Item 1A: Risk Factors
Risk Governance
We use a multi-faceted approach to risk governance. It begins with the board of directors defining our risk
appetite in aggregate as moderate-to-low. This does not preclude engagement in higher risk activities when we
have the demonstrated expertise and control mechanisms to selectively manage higher risk. Rather, the definition
is intended to represent a directional average of where we want our overall risk to be managed.
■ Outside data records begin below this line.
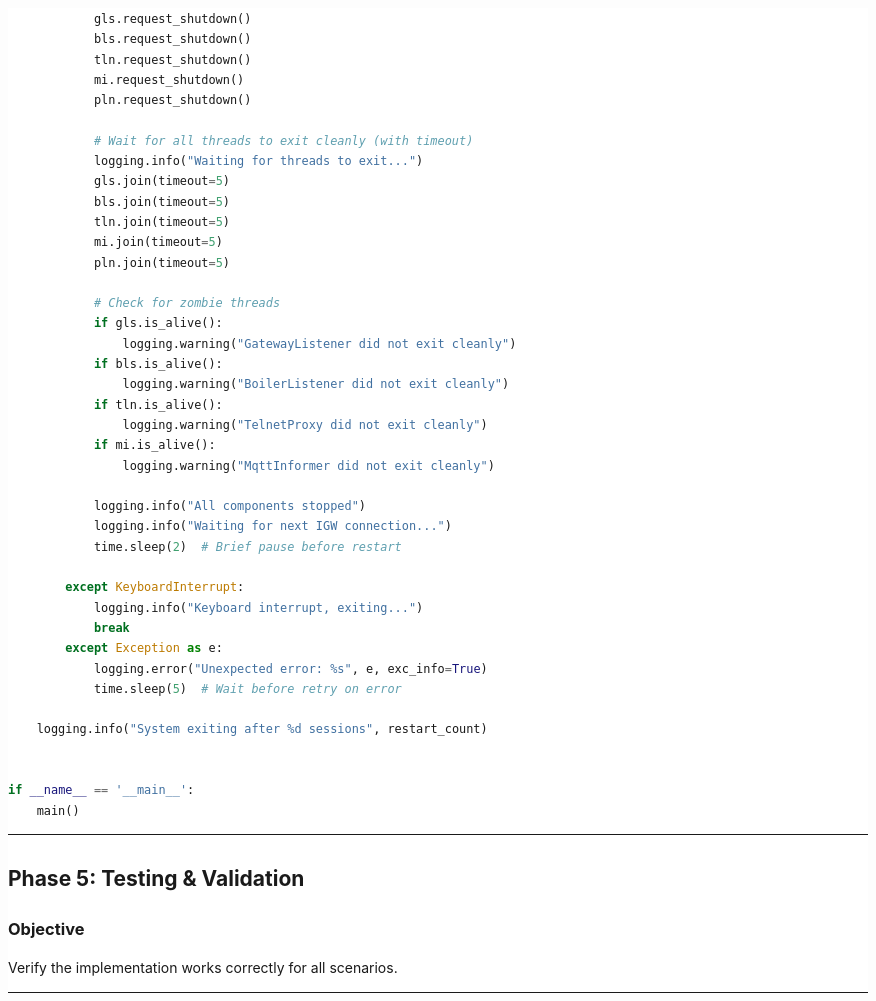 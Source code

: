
 ```python
            gls.request_shutdown()
            bls.request_shutdown()
            tln.request_shutdown()
            mi.request_shutdown()
            pln.request_shutdown()

            # Wait for all threads to exit cleanly (with timeout)
            logging.info("Waiting for threads to exit...")
            gls.join(timeout=5)
            bls.join(timeout=5)
            tln.join(timeout=5)
            mi.join(timeout=5)
            pln.join(timeout=5)

            # Check for zombie threads
            if gls.is_alive():
                logging.warning("GatewayListener did not exit cleanly")
            if bls.is_alive():
                logging.warning("BoilerListener did not exit cleanly")
            if tln.is_alive():
                logging.warning("TelnetProxy did not exit cleanly")
            if mi.is_alive():
                logging.warning("MqttInformer did not exit cleanly")

            logging.info("All components stopped")
            logging.info("Waiting for next IGW connection...")
            time.sleep(2)  # Brief pause before restart

        except KeyboardInterrupt:
            logging.info("Keyboard interrupt, exiting...")
            break
        except Exception as e:
            logging.error("Unexpected error: %s", e, exc_info=True)
            time.sleep(5)  # Wait before retry on error

    logging.info("System exiting after %d sessions", restart_count)


if __name__ == '__main__':
    main()
```

---

## Phase 5: Testing & Validation

### Objective
Verify the implementation works correctly for all scenarios.

---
Two board committees oversee implementation of this desired risk profile: The Audit Committee and the
Risk Oversight Committee.
The Audit Committee is principally involved with overseeing the integrity of financial statements,
providing oversight of the internal audit department, and selecting our external auditors. Our chief auditor
reports directly to the Audit Committee.
The Risk Oversight Committee supervises our risk management processes which primarily cover credit,
market, liquidity, operational, and compliance risks. It also approves the charters of executive
management committees, sets risk limits on certain risk measures (e.g., economic value of equity),
receives results of the risk self-assessment process, and routinely engages management in dialogues
pertaining to key risk issues. Our credit review executive reports directly to the Risk Oversight
Committee.
Both committees are comprised of independent directors and routinely hold executive sessions with our key
officers engaged in accounting and risk management.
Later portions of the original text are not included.